**EXERCISE GOAL**
Return, from the listing that follows, each line containing the word "your".

**DATA TO EXAMINE**

::::::::::

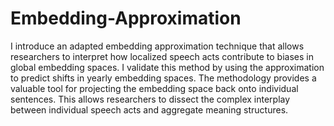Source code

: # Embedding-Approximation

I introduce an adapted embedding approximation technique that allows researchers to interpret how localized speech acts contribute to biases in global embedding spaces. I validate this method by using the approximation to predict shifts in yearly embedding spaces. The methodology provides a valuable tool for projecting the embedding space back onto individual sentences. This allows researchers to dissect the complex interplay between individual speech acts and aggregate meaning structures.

::::::::::

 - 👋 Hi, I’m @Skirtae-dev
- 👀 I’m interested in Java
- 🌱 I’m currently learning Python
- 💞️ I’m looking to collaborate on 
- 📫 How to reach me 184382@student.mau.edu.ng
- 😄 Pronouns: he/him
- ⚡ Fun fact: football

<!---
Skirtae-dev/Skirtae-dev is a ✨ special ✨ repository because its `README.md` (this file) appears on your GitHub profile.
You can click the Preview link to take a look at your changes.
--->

::::::::::

**OUTPUT BELOW**
Skirtae-dev/Skirtae-dev is a ✨ special ✨ repository because its `README.md` (this file) appears on your GitHub profile.
You can click the Preview link to take a look at your changes.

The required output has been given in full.